MIAMI.- Una de las ventajas de poder ver dos obras distintas de un mismo dramaturgo en Miami en una misma semana (privilegio que tienen muy pocos) es que permite analizar los recursos y constantes que maneja el autor, que es además, en este caso, el director de sus propias piezas. En Foro, que formó parte del recién concluido Festival Internacional de Teatro de Miami, y Hierro, una producción de Arca Images, se observan las coincidencias en los desplazamientos de los actores, la economía de recursos escénicos, los cambios con apenas movimientos de luces, entre otros detalles, que dibujan el método de trabajo del autor-director Carlos Celdrán.
La diferencia notable entre las dos propuestas tiene que ver con la transparencia de los personajes y la historia en sí misma. En Foro el espectador no llega a saber cuál es el trauma que padece el personaje principal, que es un premiado escritor, ni por qué la mayoría de los que intervienen o se mencionan en la obra, viven fuera de Cuba.
En Hierro todo resulta más claro y cristalino teatralmente. Ambientada en el siglo XIX, los cubanos que viven en Tampa y Nueva York se encuentran en el exilio luchando por la libertad de Cuba.
En el caso particular de Hierro, que es la obra que nos ocupa, la gran figura de las letras y el pensamiento cubano, José Martí, viaja a Nueva York con su esposa, Carmen Zayas Bazán, y el hijo de ambos. Durante su estancia Martí enfrenta conflictos familiares, reclamos, encontronazos con su esposa y celos. Ese Martí hombre, es la base de esta propuesta.

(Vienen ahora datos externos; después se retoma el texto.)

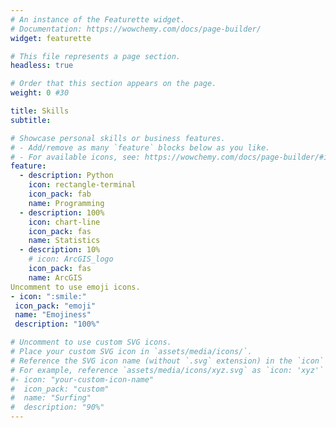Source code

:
 ```yaml
---
# An instance of the Featurette widget.
# Documentation: https://wowchemy.com/docs/page-builder/
widget: featurette

# This file represents a page section.
headless: true

# Order that this section appears on the page.
weight: 0 #30

title: Skills
subtitle:

# Showcase personal skills or business features.
# - Add/remove as many `feature` blocks below as you like.
# - For available icons, see: https://wowchemy.com/docs/page-builder/#icons
feature:
  - description: Python
    icon: rectangle-terminal
    icon_pack: fab
    name: Programming
  - description: 100%
    icon: chart-line
    icon_pack: fas
    name: Statistics
  - description: 10%
    # icon: ArcGIS_logo
    icon_pack: fas
    name: ArcGIS
Uncomment to use emoji icons.
- icon: ":smile:"
 icon_pack: "emoji"
 name: "Emojiness"
 description: "100%"

# Uncomment to use custom SVG icons.
# Place your custom SVG icon in `assets/media/icons/`.
# Reference the SVG icon name (without `.svg` extension) in the `icon` field.
# For example, reference `assets/media/icons/xyz.svg` as `icon: 'xyz'`
#- icon: "your-custom-icon-name"
#  icon_pack: "custom"
#  name: "Surfing"
#  description: "90%"
---
```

Hierro, título que tiene sentido por el anillo que llevaba Martí en su dedo y que fue hecho del grillete que llevó en su juventud, transcurre en dos momentos de la vida del patriota y escritor, en Nueva York en 1885 y en Tampa, en el año de 1892.
La etapa neoyorquina presenta el conflicto matrimonial, y la cercana relación con la familia Mantilla. Se hace énfasis en los vínculo (y rumores históricos) sobre una posible relación entre Martí y Carmen Mantilla, y hasta que tuvieron una hija, María.
Las escenas en Tampa se desarrollan alrededor de un envenenamiento que casi le cuesta la vida a Martí. También este episodio martiano tiene un respaldo histórico.
Celdrán armoniza muy bien la visión martiana que presenta y que resulta válida. En eso radica el peso de Hierro, en acercar al público a un Martí posible, más bien, muy posible.
Con elenco de actores sólidos, Caleb Casas como José Martí estuvo convincente, mientras que a Claudia Valdés en el personaje de Carmen Zayas Bazán, se le vio poco expresiva, aunque logró hacer bien su trabajo. Brilló Rachel Pastor como Carmen Miyares, estuvo maternal, protectora, en ocasiones angustiada, transiciones muy bien marcadas en todo momento. Gilberto Reyes como Manuel Mantilla, con un personaje más bien breve, pero penetrante, muy suspicaz en la mirada, sugiriendo mucho.
Los otros personajes, eran ocho en total, llevaron a buen término sus personajes, Carlos Acosta Melián como el médico, Ariel Texidó, con un papel bien diseñado de un patriota cubano en Tampa, Joel Lara como Miguelito, el hijo de los Mantilla, marcando muy bien el ímpetus del joven que interpreta y Daniel Romero, como el hombre que intentó matar a Martí, un personaje con muchos matices al que este actor le imprime intensidad.
De José Martí, se ha dicho y escrito mucho, quizás los estudios de Carlos Ripoll sean los más relevantes y en cierta medida recientes. En teatro, Matías Montes Huidobro se aproximó al hombre en la obra Un objeto de deseo, pero el texto no resultó convincente. La pieza de Celdrán resulta más próxima al José Martí que pudo haber sido en su vida y cotidianidad y aunque es ficción, se aprecian las lecturas y las investigaciones para sustentar su texto. Una nueva y necesaria mirada a un hombre que dejó muchas huellas a lo largo de su breve e intensa vida.